BP: Dozens of horror movies keep running through my head now and I totally see what you mean. Rosemary's Baby is a pretty obvious example. I read the book and saw the movie and one of the things I always thought about both was how steeped in conspiracy-thinking they are, which is about that other level, just behind the scrim. I'd overlooked the flip side of that, which is much more personal. The personal is just as unstable in that story. The same goes for the Stepford Wives, but what a letdown the remake was. So much has happened since the original, not just politically but socially. Did you see either version? What did you think of them? I was a little defiant watching each. I kept screening alternate scenarios in my head, taking things in the direction I thought they should go.

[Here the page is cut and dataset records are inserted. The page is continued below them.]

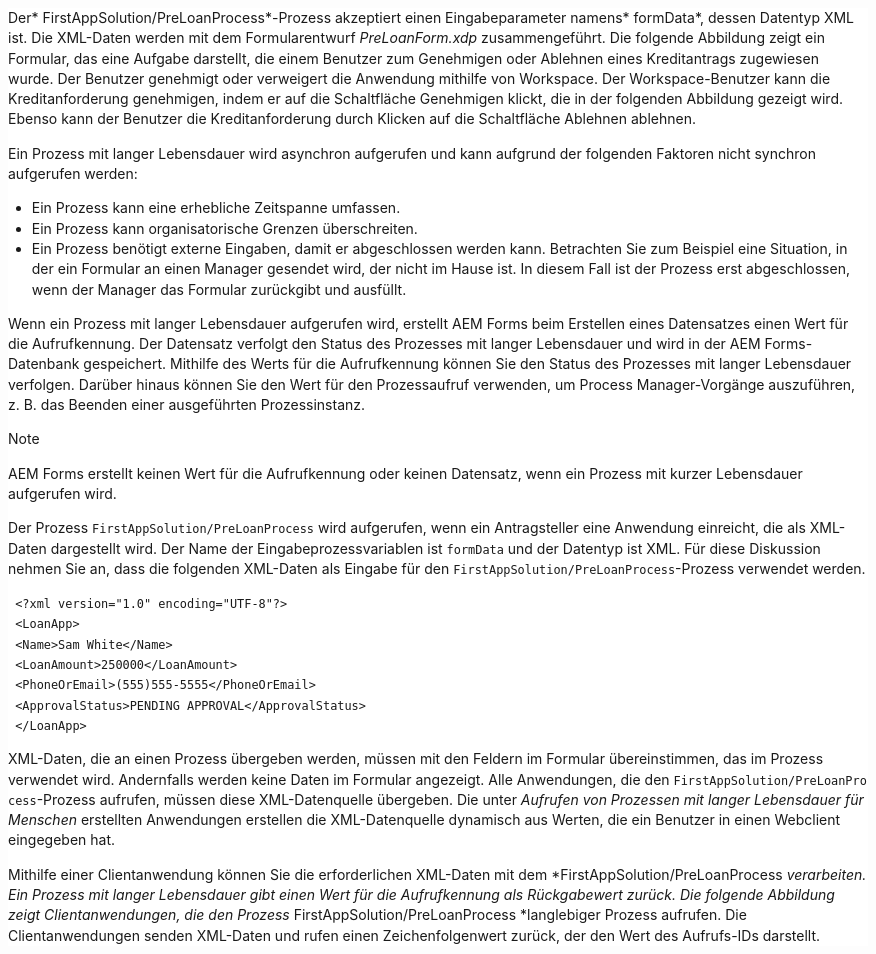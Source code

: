 Der* FirstAppSolution/PreLoanProcess*-Prozess akzeptiert einen Eingabeparameter namens* formData*, dessen Datentyp XML ist. Die XML-Daten werden mit dem Formularentwurf *PreLoanForm.xdp* zusammengeführt. Die folgende Abbildung zeigt ein Formular, das eine Aufgabe darstellt, die einem Benutzer zum Genehmigen oder Ablehnen eines Kreditantrags zugewiesen wurde. Der Benutzer genehmigt oder verweigert die Anwendung mithilfe von Workspace. Der Workspace-Benutzer kann die Kreditanforderung genehmigen, indem er auf die Schaltfläche Genehmigen klickt, die in der folgenden Abbildung gezeigt wird. Ebenso kann der Benutzer die Kreditanforderung durch Klicken auf die Schaltfläche Ablehnen ablehnen.

Ein Prozess mit langer Lebensdauer wird asynchron aufgerufen und kann aufgrund der folgenden Faktoren nicht synchron aufgerufen werden:

* Ein Prozess kann eine erhebliche Zeitspanne umfassen.
* Ein Prozess kann organisatorische Grenzen überschreiten.
* Ein Prozess benötigt externe Eingaben, damit er abgeschlossen werden kann. Betrachten Sie zum Beispiel eine Situation, in der ein Formular an einen Manager gesendet wird, der nicht im Hause ist. In diesem Fall ist der Prozess erst abgeschlossen, wenn der Manager das Formular zurückgibt und ausfüllt.

Wenn ein Prozess mit langer Lebensdauer aufgerufen wird, erstellt AEM Forms beim Erstellen eines Datensatzes einen Wert für die Aufrufkennung. Der Datensatz verfolgt den Status des Prozesses mit langer Lebensdauer und wird in der AEM Forms-Datenbank gespeichert. Mithilfe des Werts für die Aufrufkennung können Sie den Status des Prozesses mit langer Lebensdauer verfolgen. Darüber hinaus können Sie den Wert für den Prozessaufruf verwenden, um Process Manager-Vorgänge auszuführen, z. B. das Beenden einer ausgeführten Prozessinstanz.

>[!NOTE]
>
>AEM Forms erstellt keinen Wert für die Aufrufkennung oder keinen Datensatz, wenn ein Prozess mit kurzer Lebensdauer aufgerufen wird.

Der Prozess `FirstAppSolution/PreLoanProcess` wird aufgerufen, wenn ein Antragsteller eine Anwendung einreicht, die als XML-Daten dargestellt wird. Der Name der Eingabeprozessvariablen ist `formData` und der Datentyp ist XML. Für diese Diskussion nehmen Sie an, dass die folgenden XML-Daten als Eingabe für den `FirstAppSolution/PreLoanProcess`-Prozess verwendet werden.

```as3
 <?xml version="1.0" encoding="UTF-8"?> 
 <LoanApp> 
 <Name>Sam White</Name> 
 <LoanAmount>250000</LoanAmount> 
 <PhoneOrEmail>(555)555-5555</PhoneOrEmail> 
 <ApprovalStatus>PENDING APPROVAL</ApprovalStatus> 
 </LoanApp>
```

XML-Daten, die an einen Prozess übergeben werden, müssen mit den Feldern im Formular übereinstimmen, das im Prozess verwendet wird. Andernfalls werden keine Daten im Formular angezeigt. Alle Anwendungen, die den `FirstAppSolution/PreLoanProcess`-Prozess aufrufen, müssen diese XML-Datenquelle übergeben. Die unter *Aufrufen von Prozessen mit langer Lebensdauer für Menschen* erstellten Anwendungen erstellen die XML-Datenquelle dynamisch aus Werten, die ein Benutzer in einen Webclient eingegeben hat.

Mithilfe einer Clientanwendung können Sie die erforderlichen XML-Daten mit dem *FirstAppSolution/PreLoanProcess *verarbeiten. Ein Prozess mit langer Lebensdauer gibt einen Wert für die Aufrufkennung als Rückgabewert zurück. Die folgende Abbildung zeigt Clientanwendungen, die den Prozess* FirstAppSolution/PreLoanProcess *langlebiger Prozess aufrufen. Die Clientanwendungen senden XML-Daten und rufen einen Zeichenfolgenwert zurück, der den Wert des Aufrufs-IDs darstellt.
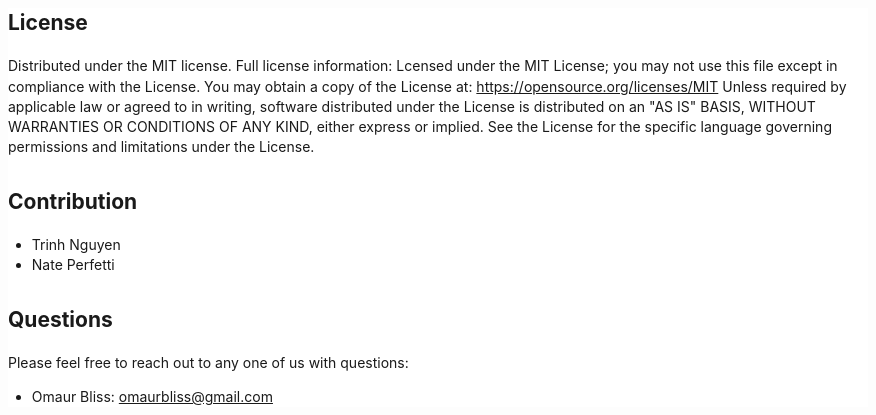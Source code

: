 
## License	

Distributed under the MIT license.  Full license information:
Lcensed under the MIT License; you may not use this file except in compliance with the License. You may obtain a copy of the License at:
https://opensource.org/licenses/MIT
Unless required by applicable law or agreed to in writing, software distributed under the License is distributed on an "AS IS" BASIS, WITHOUT WARRANTIES OR CONDITIONS OF ANY KIND, either express or implied.  See the License for the specific language governing permissions and limitations under the License.


## Contribution
- Trinh Nguyen
- Nate Perfetti


## Questions
Please feel free to reach out to any one of us with questions:

- Omaur Bliss: omaurbliss@gmail.com


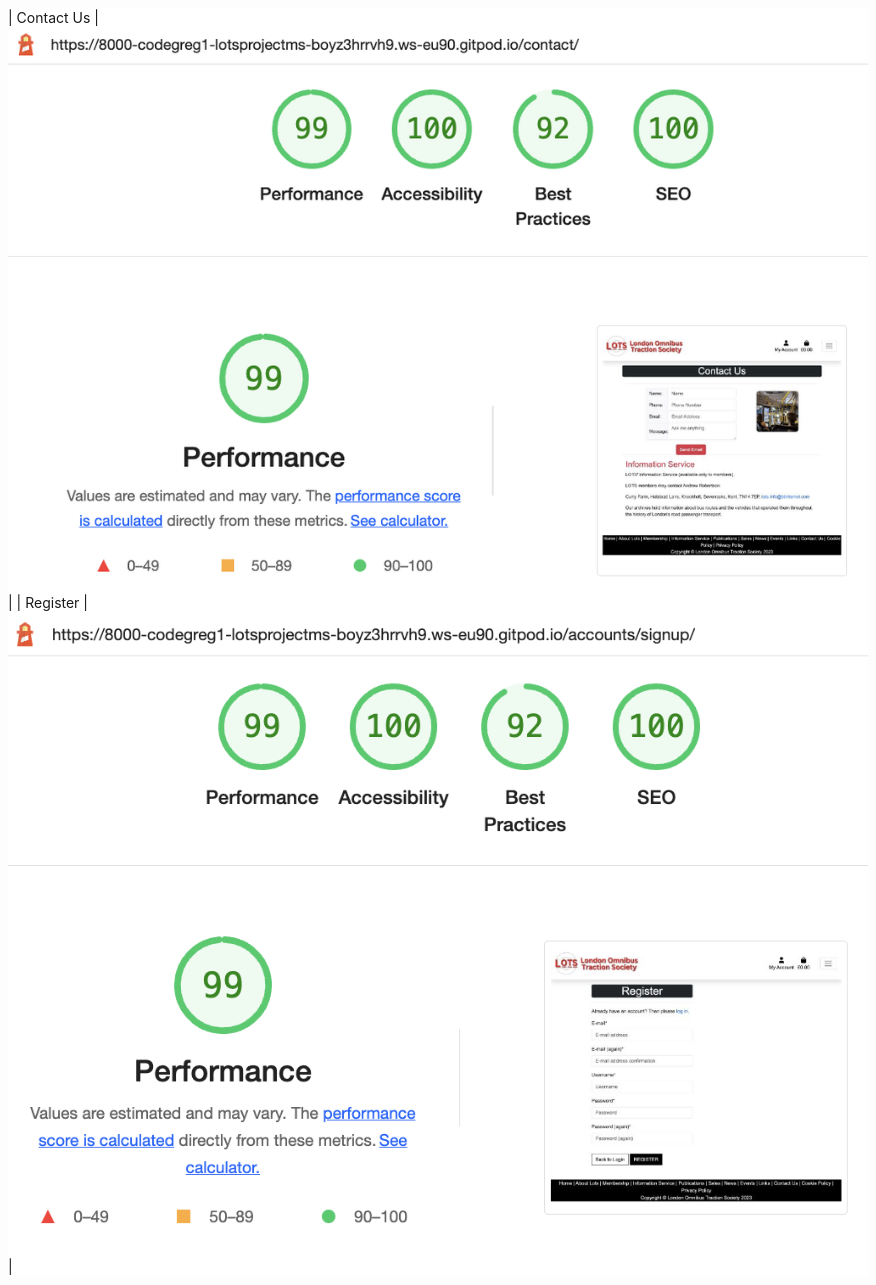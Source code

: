 | Contact Us  |<img src="documentation/lighthouse-images/lighthouse-contact-us.png">|
| Register  |<img src="documentation/lighthouse-images/lighthouse-register.png">|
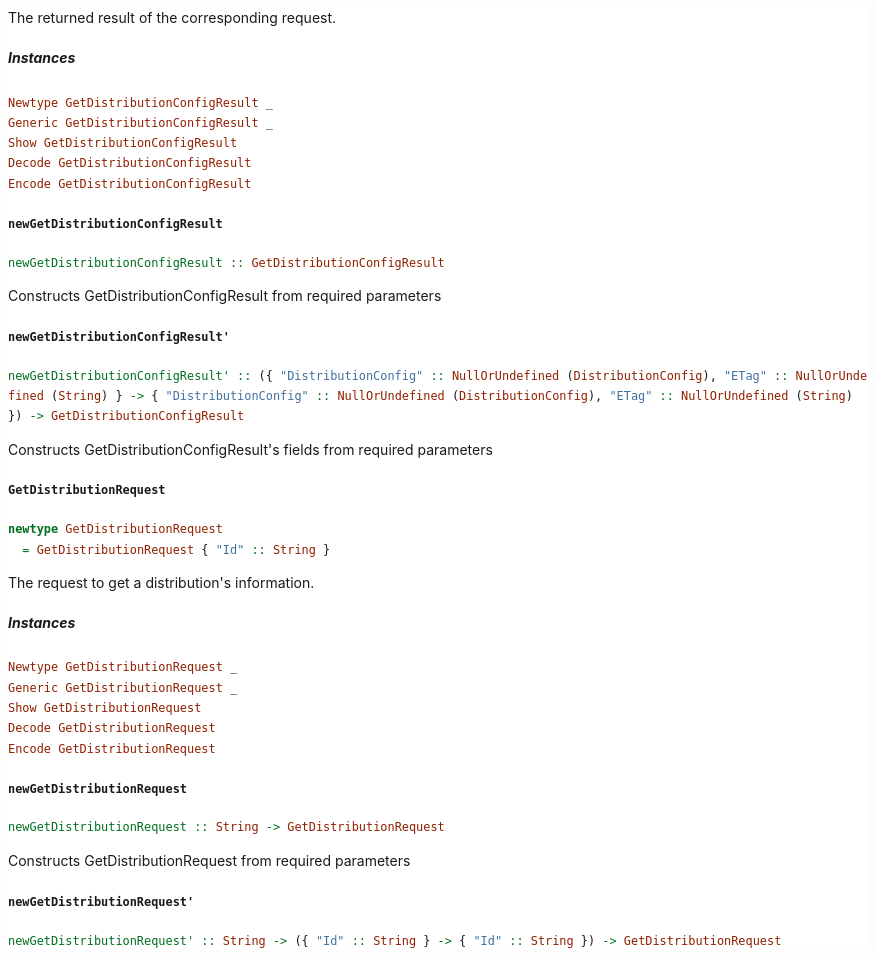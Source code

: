 <p>The returned result of the corresponding request.</p>

##### Instances
``` purescript
Newtype GetDistributionConfigResult _
Generic GetDistributionConfigResult _
Show GetDistributionConfigResult
Decode GetDistributionConfigResult
Encode GetDistributionConfigResult
```

#### `newGetDistributionConfigResult`

``` purescript
newGetDistributionConfigResult :: GetDistributionConfigResult
```

Constructs GetDistributionConfigResult from required parameters

#### `newGetDistributionConfigResult'`

``` purescript
newGetDistributionConfigResult' :: ({ "DistributionConfig" :: NullOrUndefined (DistributionConfig), "ETag" :: NullOrUndefined (String) } -> { "DistributionConfig" :: NullOrUndefined (DistributionConfig), "ETag" :: NullOrUndefined (String) }) -> GetDistributionConfigResult
```

Constructs GetDistributionConfigResult's fields from required parameters

#### `GetDistributionRequest`

``` purescript
newtype GetDistributionRequest
  = GetDistributionRequest { "Id" :: String }
```

<p>The request to get a distribution's information.</p>

##### Instances
``` purescript
Newtype GetDistributionRequest _
Generic GetDistributionRequest _
Show GetDistributionRequest
Decode GetDistributionRequest
Encode GetDistributionRequest
```

#### `newGetDistributionRequest`

``` purescript
newGetDistributionRequest :: String -> GetDistributionRequest
```

Constructs GetDistributionRequest from required parameters

#### `newGetDistributionRequest'`

``` purescript
newGetDistributionRequest' :: String -> ({ "Id" :: String } -> { "Id" :: String }) -> GetDistributionRequest
```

DB: The original Stepford Wives is one of my favorite movies. I wasn't tempted to see the remake. The original Stepford Wives took itself seriously and was addressing pressing social issues. Feminism was still skirmishing on the battlefield. Given the way male/female relationships have changed since then, and even the way women are portrayed in the mass media--like we have female action figures now--I couldn't imagine the movie working--but, more importantly, I couldn't imagine the movie taking itself seriously. The previews seemed lifeless.

BP: Can you name four or five horror movies which embody what you're talking about, and some of the scenes or details from them that stick out most for you?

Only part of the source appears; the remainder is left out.